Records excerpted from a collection
---*---

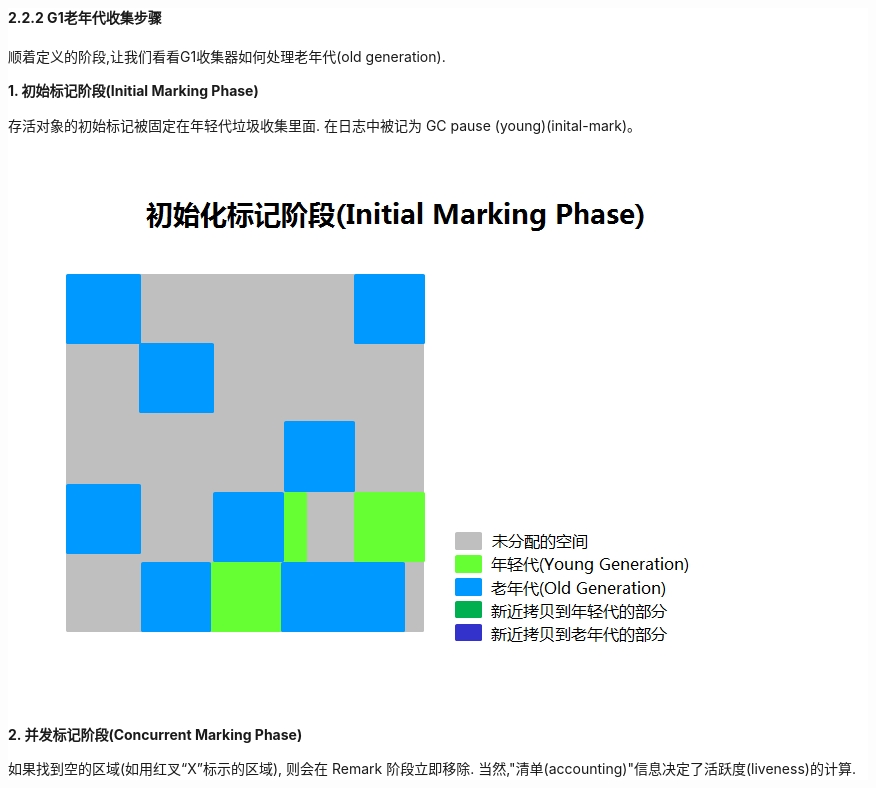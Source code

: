 #### 2.2.2 G1老年代收集步骤

顺着定义的阶段,让我们看看G1收集器如何处理老年代(old generation).

**1. 初始标记阶段(Initial Marking Phase)**

存活对象的初始标记被固定在年轻代垃圾收集里面. 在日志中被记为 GC pause (young)(inital-mark)。

![G1HeapAllocation](/images/201703/04_6_Initial_Marking_Phase_CN.png)

**2. 并发标记阶段(Concurrent Marking Phase)**

如果找到空的区域(如用红叉“X”标示的区域), 则会在 Remark 阶段立即移除. 当然,"清单(accounting)"信息决定了活跃度(liveness)的计算.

---*---

▶ _Task description_
Print every line from the one that contains "#### 2.2.2 G1老年代收集步骤" to the end of the records, exactly as written, and nothing more.

▶ _Reply_
: #### 2.2.2 G1老年代收集步骤

顺着定义的阶段,让我们看看G1收集器如何处理老年代(old generation).

**1. 初始标记阶段(Initial Marking Phase)**

存活对象的初始标记被固定在年轻代垃圾收集里面. 在日志中被记为 GC pause (young)(inital-mark)。

![G1HeapAllocation](/images/201703/04_6_Initial_Marking_Phase_CN.png)

**2. 并发标记阶段(Concurrent Marking Phase)**

如果找到空的区域(如用红叉“X”标示的区域), 则会在 Remark 阶段立即移除. 当然,"清单(accounting)"信息决定了活跃度(liveness)的计算.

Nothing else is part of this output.